Exhibit A being Boyd Shreave.

On the regret meter, Eugenie Fonda had passed the “What was I thinking?” stage and was cruising toward “Boyd who?” Their fling had been an idle blunder of her own devising, and she bore him no malice. In fact, she would’ve been bummed if he were mauled by a panther, poisoned by a coral snake or otherwise savaged in the boondocks.

But Eugenie doubted that a fate so colorful would befall her dull Boyd. She saw him begging a ride back to the mainland with Honey and her ex, then hastening to Fort Worth on a doomed mission to head off a divorce. It was easy to envision his thunderstruck reaction as Lily Shreave presented the graphic pictorial and video evidence of his infidelity. A more endearing schmuck might win a reprieve, but Boyd didn’t stand a chance. Eugenie had no reason to hope that being single and destitute would improve his personality, or his prospects. Boyd was what he was, and she’d already moved on.

Minutes after the helicopter landed in Fort Myers, an ambulance whisked Lester off to a hospital. A female paramedic examined Eugenie and Gillian while a Coast Guard petty officer took their statements. Gillian told him that she was a weather personality for WSUK, a non-existent television station in Tallahassee. Eugenie, using her real name of Jean Leigh Hill, was inspired to identify herself as Gillian’s videographer. The two of them had gotten lost, she explained, on a kayak expedition in the Ten Thousand Islands. Juicing up the yarn, Gillian said they’d befriended Lester, who while skinny-dipping was shot by a poacher who’d mistaken him for a manatee. The ski-masked assailant, she added, escaped in a silver-blue speedboat called Wet Dream.

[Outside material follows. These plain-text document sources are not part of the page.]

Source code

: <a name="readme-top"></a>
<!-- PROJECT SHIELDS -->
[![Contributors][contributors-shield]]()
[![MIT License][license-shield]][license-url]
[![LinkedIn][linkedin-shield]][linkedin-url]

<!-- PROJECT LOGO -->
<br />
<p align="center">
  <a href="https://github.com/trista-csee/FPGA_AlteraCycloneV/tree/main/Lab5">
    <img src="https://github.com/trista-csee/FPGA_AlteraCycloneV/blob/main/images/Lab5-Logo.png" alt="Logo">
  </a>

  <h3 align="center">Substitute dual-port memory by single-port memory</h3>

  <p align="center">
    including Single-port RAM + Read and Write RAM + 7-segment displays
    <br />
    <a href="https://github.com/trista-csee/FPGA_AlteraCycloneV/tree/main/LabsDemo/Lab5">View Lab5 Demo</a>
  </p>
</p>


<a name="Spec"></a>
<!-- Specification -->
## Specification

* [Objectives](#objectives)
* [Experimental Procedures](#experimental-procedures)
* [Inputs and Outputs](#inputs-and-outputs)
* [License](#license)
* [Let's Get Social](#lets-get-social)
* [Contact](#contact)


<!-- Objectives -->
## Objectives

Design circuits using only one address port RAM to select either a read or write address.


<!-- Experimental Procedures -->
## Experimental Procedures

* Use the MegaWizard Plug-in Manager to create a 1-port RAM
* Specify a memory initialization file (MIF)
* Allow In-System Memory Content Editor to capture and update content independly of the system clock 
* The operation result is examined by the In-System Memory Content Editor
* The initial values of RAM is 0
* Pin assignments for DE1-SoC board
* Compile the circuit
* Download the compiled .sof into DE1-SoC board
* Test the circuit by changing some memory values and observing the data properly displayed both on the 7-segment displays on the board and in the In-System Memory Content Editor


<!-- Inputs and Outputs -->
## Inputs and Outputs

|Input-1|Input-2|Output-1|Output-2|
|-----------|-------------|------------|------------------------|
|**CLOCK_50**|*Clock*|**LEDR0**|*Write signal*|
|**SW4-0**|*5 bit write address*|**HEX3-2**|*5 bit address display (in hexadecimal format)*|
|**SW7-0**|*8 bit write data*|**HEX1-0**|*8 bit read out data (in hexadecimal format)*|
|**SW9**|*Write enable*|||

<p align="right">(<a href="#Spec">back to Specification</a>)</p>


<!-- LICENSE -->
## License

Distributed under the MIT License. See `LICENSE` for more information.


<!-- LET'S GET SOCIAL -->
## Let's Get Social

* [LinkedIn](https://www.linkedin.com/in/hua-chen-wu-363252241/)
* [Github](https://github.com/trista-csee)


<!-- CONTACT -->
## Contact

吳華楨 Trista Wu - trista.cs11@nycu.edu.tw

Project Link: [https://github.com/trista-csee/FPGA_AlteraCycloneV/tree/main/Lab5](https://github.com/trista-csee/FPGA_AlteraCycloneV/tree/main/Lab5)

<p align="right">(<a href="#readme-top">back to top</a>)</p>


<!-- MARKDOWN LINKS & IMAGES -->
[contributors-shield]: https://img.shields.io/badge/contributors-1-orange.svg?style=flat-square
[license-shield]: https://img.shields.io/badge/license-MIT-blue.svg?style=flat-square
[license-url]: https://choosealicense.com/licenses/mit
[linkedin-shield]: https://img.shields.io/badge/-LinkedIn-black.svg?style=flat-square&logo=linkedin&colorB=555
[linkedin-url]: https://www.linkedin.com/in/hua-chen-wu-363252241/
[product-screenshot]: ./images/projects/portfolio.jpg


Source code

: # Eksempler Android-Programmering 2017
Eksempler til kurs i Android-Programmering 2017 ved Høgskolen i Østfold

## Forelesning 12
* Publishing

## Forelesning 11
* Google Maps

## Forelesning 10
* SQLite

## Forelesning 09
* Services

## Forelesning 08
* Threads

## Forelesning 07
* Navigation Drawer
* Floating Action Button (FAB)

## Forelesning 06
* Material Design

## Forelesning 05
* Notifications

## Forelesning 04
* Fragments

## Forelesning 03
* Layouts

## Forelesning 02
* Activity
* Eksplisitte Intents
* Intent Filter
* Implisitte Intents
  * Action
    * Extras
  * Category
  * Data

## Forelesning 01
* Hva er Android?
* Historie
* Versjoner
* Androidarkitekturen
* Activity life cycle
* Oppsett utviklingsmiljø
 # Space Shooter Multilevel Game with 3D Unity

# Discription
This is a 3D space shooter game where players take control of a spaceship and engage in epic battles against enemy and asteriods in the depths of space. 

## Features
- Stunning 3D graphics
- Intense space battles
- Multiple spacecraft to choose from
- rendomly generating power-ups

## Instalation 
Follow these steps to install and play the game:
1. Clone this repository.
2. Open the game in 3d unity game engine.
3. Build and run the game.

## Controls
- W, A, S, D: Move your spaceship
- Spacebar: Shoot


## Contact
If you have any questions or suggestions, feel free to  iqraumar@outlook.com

The young Coast Guard officer showed no sign of doubting the yarn. He mentioned that Wet Dream was the most common boat name in Florida, followed by Reel Love and Vitamin Sea. He also reported that Lester was actually Theodore Dealey, and that he was suffering from a rare and unpronounceable medical disorder. The petty officer commended Gillian for diving into Dismal Key Pass to assist Mr. Dealey, who would have otherwise drowned. The petty officer then asked the women if they’d seen anyone besides the trigger-happy poacher on the island, and both of them-wishing to protect the fugitive Seminole-answered no.

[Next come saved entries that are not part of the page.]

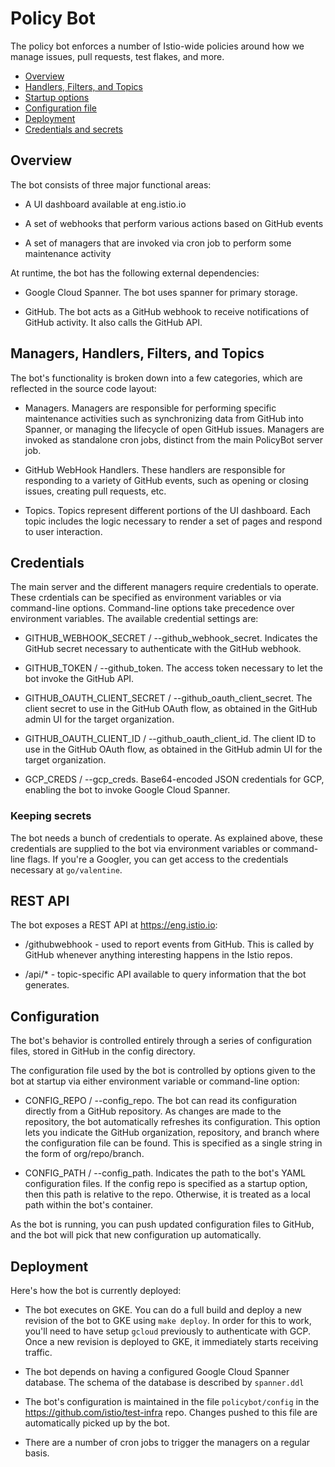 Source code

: # Policy Bot

The policy bot enforces a number of Istio-wide policies around how we manage
issues, pull requests, test flakes, and more.

- [Overview](#overivew)
- [Handlers, Filters, and Topics](#handlers-filters-and-topics)
- [Startup options](#startup-options)
- [Configuration file](#configuration-file)
- [Deployment](#deployment)
- [Credentials and secrets](#credentials-and-secrets)

## Overview

The bot consists of three major functional areas:

- A UI dashboard available at eng.istio.io

- A set of webhooks that perform various actions based on GitHub events

- A set of managers that are invoked via cron job to perform some maintenance activity

At runtime, the bot has the following external dependencies:

- Google Cloud Spanner. The bot uses spanner for primary storage.

- GitHub. The bot acts as a GitHub webhook to receive notifications of GitHub activity. It
also calls the GitHub API.

## Managers, Handlers, Filters, and Topics

The bot's functionality is broken down into a few categories, which are reflected in the source code layout:

- Managers. Managers are responsible for performing specific maintenance activities such as synchronizing data
from GitHub into Spanner, or managing the lifecycle of open GitHub issues. Managers are invoked as
standalone cron jobs, distinct from the main PolicyBot server job.

- GitHub WebHook Handlers. These handlers are responsible for responding to a variety of GitHub events, such
as opening or closing issues, creating pull requests, etc.

- Topics. Topics represent different portions of the UI dashboard. Each topic includes the logic necessary to render
a set of pages and respond to user interaction.

## Credentials

The main server and the different managers require credentials to operate. These crdentials can be specified as environment variables or
via command-line options. Command-line options take precedence over environment variables. The
available credential settings are:

- GITHUB_WEBHOOK_SECRET / --github_webhook_secret. Indicates the GitHub secret necessary to authenticate with
the GitHub webhook.

- GITHUB_TOKEN / --github_token. The access token necessary to let the bot invoke the GitHub
API.

- GITHUB_OAUTH_CLIENT_SECRET / --github_oauth_client_secret. The client secret to use in the GitHub OAuth flow,
as obtained in the GitHub admin UI for the target organization.

- GITHUB_OAUTH_CLIENT_ID / --github_oauth_client_id. The client ID to use in the GitHub OAuth flow,
as obtained in the GitHub admin UI for the target organization.

- GCP_CREDS / --gcp_creds. Base64-encoded JSON credentials for GCP, enabling the bot to invoke
Google Cloud Spanner.

### Keeping secrets

The bot needs a bunch of credentials to operate. As explained above, these credentials are supplied
to the bot via environment variables or command-line flags. If you're a Googler, you can get access
to the credentials necessary at `go/valentine`.

## REST API

The bot exposes a REST API at <https://eng.istio.io>:

- /githubwebhook - used to report events from GitHub. This is called by GitHub whenever anything interesting happens in
the Istio repos.

- /api/* - topic-specific API available to query information that the bot generates.

## Configuration

The bot's behavior is controlled entirely through a series of configuration files, stored
in GitHub in the config directory.

The configuration file used by the bot is controlled by options given to the bot at startup via either
environment variable or command-line option:

- CONFIG_REPO / --config_repo. The bot can read its configuration directly from a GitHub repository. As
changes are made to the repository, the bot automatically refreshes its configuration. This option lets
you indicate the GitHub organization, repository, and branch where the configuration file can be found.
This is specified as a single string in the form of org/repo/branch.

- CONFIG_PATH / --config_path. Indicates the path to the bot's YAML configuration files. If the config
repo is specified as a startup option, then this path is relative to the repo. Otherwise, it is
treated as a local path within the bot's container.

As the bot is running, you can push updated configuration files to GitHub, and the bot will pick that new
configuration up automatically.

## Deployment

Here's how the bot is currently deployed:

- The bot executes on GKE. You can do a full build and deploy
a new revision of the bot to GKE using `make deploy`. In order for this
to work, you'll need to have setup `gcloud` previously to authenticate
with GCP. Once a new revision is deployed to GKE, it immediately starts receiving traffic.

- The bot depends on having a configured Google Cloud Spanner database. The schema of the database
is described by `spanner.ddl`

- The bot's configuration is maintained in the file `policybot/config` in the <https://github.com/istio/test-infra> repo.
Changes pushed to this file are automatically picked up by the bot.

- There are a number of cron jobs to trigger the managers on a regular basis.
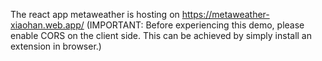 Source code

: The react app metaweather is hosting on https://metaweather-xiaohan.web.app/
(IMPORTANT: Before experiencing this demo, please enable CORS on the client side. This can be achieved by simply install an extension in browser.)

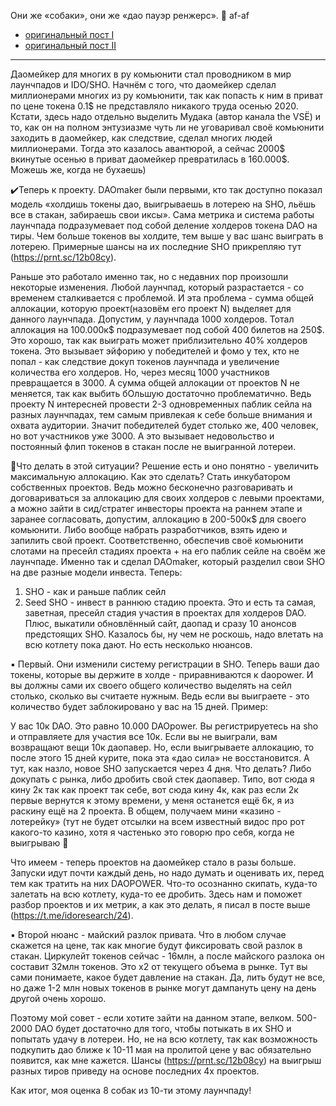 Они же «собаки», они же «дао пауэр ренжерс». 🐶 af-af 

- [оригинальный пост I](https://t.me/idoresearch/36)
- [оригинальный пост II](https://t.me/idoresearch/37)
---

Даомейкер для многих в ру комьюнити стал проводником в мир лаунчпадов и IDO/SHO. Начнём с того, что даомейкер сделал миллионерами многих из ру комьюнити, так как попасть к ним в приват по цене токена 0.1$ не представляло никакого труда осенью 2020. Кстати, здесь надо отдельно выделить Мудака (автор канала the VSЁ) и то, как он на полном энтузиазме чуть ли не уговаривал своё комьюнити заходить в даомейкер, как следствие, сделал многих людей миллионерами. Тогда это казалось авантюрой, а сейчас 2000$ вкинутые осенью в приват даомейкер превратилась в 160.000$. Можешь же, когда не бухаешь)

✔️Теперь к проекту. 
DAOmaker были первыми, кто так доступно показал модель «холдишь токены дао, выигрываешь в лотерею на SHO, льёшь все в стакан, забираешь свои иксы». Сама метрика и система работы лаунчпада подразумевает под собой деление холдеров токена DAO на тиры. Чем больше токенов вы холдите, тем выше у вас шанс выиграть в лотерею. Примерные шансы на их последние SHO прикрепляю тут (https://prnt.sc/12b08cy). 

Раньше это работало именно так, но с недавних пор произошли некоторые изменения. 
Любой лаунчпад, который разрастается - со временем сталкивается с проблемой. И эта проблема - сумма общей аллокации, которую проект(назовём его проект N) выделяет для данного лаунчпада. Допустим, у лаунчпада 1000 холдеров. Тотал аллокация на 100.000к$ подразумевает под собой 400 билетов на 250$. Это хорошо, так как выиграть может приблизительно 40% холдеров токена. Это вызывает эйфорию у победителей и фомо у тех, кто не попал - как следствие докуп токенов лаунчпада и увеличение количества его холдеров. 
Но, через месяц 1000 участников превращается в 3000. А сумма общей аллокации от проектов N не меняется, так как выбить бОльшую достаточно проблематично. Ведь проекту N интересней провести 2-3 одновременных паблик сейла на разных лаунчпадах, тем самым привлекая к себе больше внимания и охвата аудитории. Значит победителей будет столько же, 400 человек, но вот участников уже 3000. А это вызывает недовольство и постоянный флип токенов в стакан после не выигранной лотереи. 

💭Что делать в этой ситуации? Решение есть и оно понятно - увеличить максимальную аллокацию. Как это сделать? Стать инкубатором собственных проектов. Ведь можно бесконечно разговаривать и договариваться за аллокацию для своих холдеров с левыми проектами, а можно зайти в сид/стратег инвесторы проекта на раннем этапе и заранее согласовать, допустим, аллокацию в 200-500к$ для своего комьюнити. Либо вообще набрать разработчиков, взять идею и запилить свой проект. Соответственно, обеспечив своё комьюнити слотами на пресейл стадиях проекта + на его паблик сейле на своём же лаунчпаде. Именно так и сделал DAOmaker, который разделил свои SHO на две разные модели инвеста. Теперь:
1. SHO - как и раньше паблик сейл
2. Seed SHO - инвест в раннюю стадию проекта. Это и есть та самая, заветная, пресейл стадия участия в проектах для холдеров DAO.
Плюс, выкатили обновлённый сайт, даопад и сразу 10 анонсов предстоящих SHO. Казалось бы, ну чем не роскошь, надо влетать на всю котлету пока дают. Но есть несколько нюансов.

▪️ Первый. Они изменили систему регистрации в SHO. Теперь ваши дао токены, которые вы держите в холде - приравниваются к daopower. И вы должны сами их своего общего количество выделять на сейл столько, сколько вы считаете нужным. Ведь если вы выиграете - это количество будет заблокировано у вас на 15 дней. Пример:

У вас 10к DAO. Это равно 10.000 DAOpower. Вы регистрируетесь на sho и отправляете для участия все 10к. Если вы не выиграли, вам возвращают вещи 10к даопавер. Но, если выигрываете аллокацию, то после этого 15 дней курите, пока эта «дао сила» не восстановится. А тут, как назло, новое SHO запускается через 4 дня. Что делать? Либо докупать с рынка, либо дробить свой стек даопавер. Типо, вот сюда я кину 2к так как проект так себе, вот сюда кину 4к, как раз если 2к первые вернутся к этому времени, у меня останется ещё 6к, я из раскину ещё на 2 проекта. В общем, получаем мини «казино - лотерейку» (тут не будет отсылки на всем известный видос про рот какого-то казино, хотя я частенько это говорю про себя, когда не выигрываю 🙂

Что имеем - теперь проектов на даомейкер стало в разы больше. Запуски идут почти каждый день, но надо думать и оценивать их, перед тем как тратить на них DAOPOWER. Что-то осознанно скипать, куда-то залетать на всю котлету, куда-то ее дробить. Здесь нам и поможет разбор проектов и их метрик, а как это делать, я писал в посте выше (https://t.me/idoresearch/24).

▪️ Второй нюанс - майский разлок привата. Что в любом случае скажется на цене, так как многие будут фиксировать свой разлок в стакан. Циркулейт токенов сейчас - 16млн, а после майского разлока он составит 32млн токенов. Это х2 от текущего объема в рынке. Тут вы сами понимаете, какое будет давление на стакан. Да, лить будут не все, но даже 1-2 млн новых токенов в рынке могут дампануть цену на день другой очень хорошо. 

Поэтому мой совет - если хотите зайти на данном этапе, велком. 500-2000 DAO будет достаточно для того, чтобы потыкать в их SHO и попытать удачу в лотереи. Но, не на всю котлету, так как возможность подкупить дао ближе к 10-11 мая на пролитой цене у вас обязательно появится, как мне кажется. Шансы (https://prnt.sc/12b08cy) на выигрыш разных тиров приведу на основе последних 4х проектов. 

Как итог, моя оценка 8 собак из 10-ти этому лаунчпаду!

The petty officer said they were free to leave, and offered to call a cab. Eugenie picked up the Halliburton that held Dealey’s video gear; Gillian grabbed the one with the Nikon.

Outside it was getting warm, so they waited in the parking lot and soaked up the sun. Gillian yawned and said, “So, whatcha gonna do now-go home to Texas?”

“I haven’t decided. You?”

“Back to FSU, I guess. Try not to flunk out this term.”

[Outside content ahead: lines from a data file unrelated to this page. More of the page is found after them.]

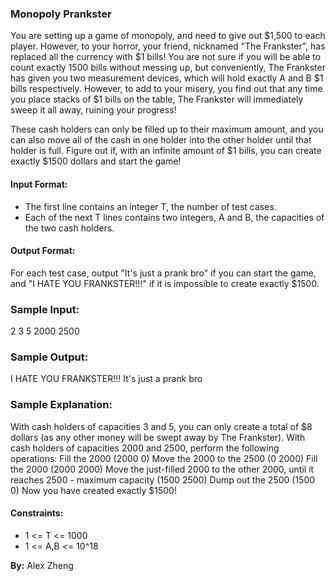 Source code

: ### Monopoly Prankster

You are setting up a game of monopoly, and need to give out $1,500 to each player. However, to your horror, your friend, nicknamed "The Frankster", has replaced all the currency with $1 bills! You are not sure if you will be able to count exactly 1500 bills without messing up, but conveniently, The Frankster has given you two measurement devices, which will hold exactly A and B $1 bills respectively.
However, to add to your misery, you find out that any time you place stacks of $1 bills on the table, The Frankster will immediately sweep it all away, ruining your progress! 

These cash holders can only be filled up to their maximum amount, and you can also move all of the cash in one holder into the other holder until that holder is full. Figure out if, with an infinite amount of $1 bills, you can create exactly $1500 dollars and start the game!

#### Input Format:
- The first line contains an integer T, the number of test cases.
- Each of the next T lines contains two integers, A and B, the capacities of the two cash holders.

#### Output Format:
For each test case, output "It's just a prank bro" if you can start the game, and "I HATE YOU FRANKSTER!!!" if it is impossible to create exactly $1500.

### Sample Input:
2
3 5
2000 2500

### Sample Output:
I HATE YOU FRANKSTER!!!
It's just a prank bro

### Sample Explanation:
With cash holders of capacities 3 and 5, you can only create a total of $8 dollars (as any other money will be swept away by The Frankster).
With cash holders of capacities 2000 and 2500, perform the following operations:
Fill the 2000 (2000 0)
Move the 2000 to the 2500 (0 2000)
Fill the 2000 (2000 2000)
Move the just-filled 2000 to the other 2000, until it reaches 2500 - maximum capacity (1500 2500)
Dump out the 2500 (1500 0)
Now you have created exactly $1500!

#### Constraints:
- 1 <= T <= 1000
- 1 <= A,B <= 10^18

**By:** Alex Zheng

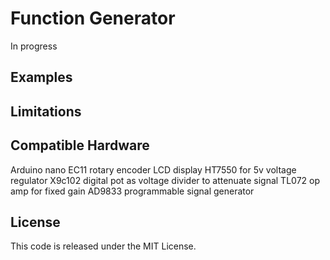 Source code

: # Function Generator
In progress


## Examples


## Limitations

## Compatible Hardware
Arduino nano
EC11 rotary encoder
LCD display
HT7550 for 5v voltage regulator 
X9c102 digital pot as voltage divider to attenuate signal
TL072 op amp for fixed gain 
AD9833 programmable signal generator

## License

This code is released under the MIT License.
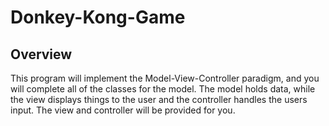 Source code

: # Donkey-Kong-Game
## Overview
This program will implement the Model-View-Controller paradigm, and you will complete all of the classes for the model. The model holds data, while the view displays things to the user and the controller handles the users input. The view and controller will be provided for you.
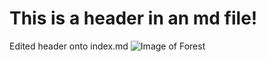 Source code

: # This is a header in an md file!

Edited header onto index.md
![Image of Forest](https://cdn.britannica.com/74/248574-050-B8632FF8/Subalpine-coniferous-taiga-in-Siberian-mountains.jpg)
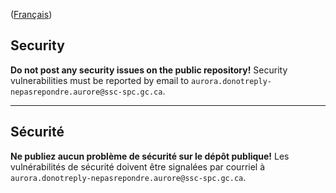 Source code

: ([Français](#sécurité))

## Security

**Do not post any security issues on the public repository!** Security vulnerabilities must be reported by email to `aurora.donotreply-nepasrepondre.aurore@ssc-spc.gc.ca`.

---

## Sécurité

**Ne publiez aucun problème de sécurité sur le dépôt publique!** Les vulnérabilités de sécurité doivent être signalées par courriel à `aurora.donotreply-nepasrepondre.aurore@ssc-spc.gc.ca`.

“Bet you’re gonna miss Taco,” Eugenie said.

Gillian laughed. “It’s Thlocko. And yeah, I miss him already,” she said. “But, hey, at least we got to do it. Only once-but he was amazingly awesome.”

“Well, good for you.” It was the natural order of things, and Eugenie didn’t feel the least bit jealous.

“I could totally eat a horse,” Gillian said, stretching.

“Me, too.”

“Can I borrow a few bucks?”

“All I’ve got is a credit card,” said Eugenie, “but you’re welcome to join me. There’s some stuff I need to tell you, anyway.”

“Cool. Where do you wanna go?”

“Looks like a good day for the beach.”

“I’m there,” Gillian said.

“And maybe a spa treatment?”

“Oh, momma.”

“And for lunch,” Eugenie said, “a bowl of French onion soup.”

“You’re my hero,” said Gillian.

“That’s what I want to talk to you about.”

Tree-bound, Boyd Shreave was revisiting the high points of his telemarketing career:

Troy Marchtower, age seventy-three, who had dumped the last of his 401(k) into sixteen acres of abandoned soybean fields near Gulfport, Mississippi, with the expectation (based on Shreave’s spiel) that the tract would be developed into upscale waterfront town houses. Hurricane Katrina obliterated Gulfport soon afterward, and Marchtower’s property lay beneath seven feet of toxic mud, a bleak turn of events that Shreave couldn’t have foreseen (and in any case fell under the contractually absolving “act of God” clause).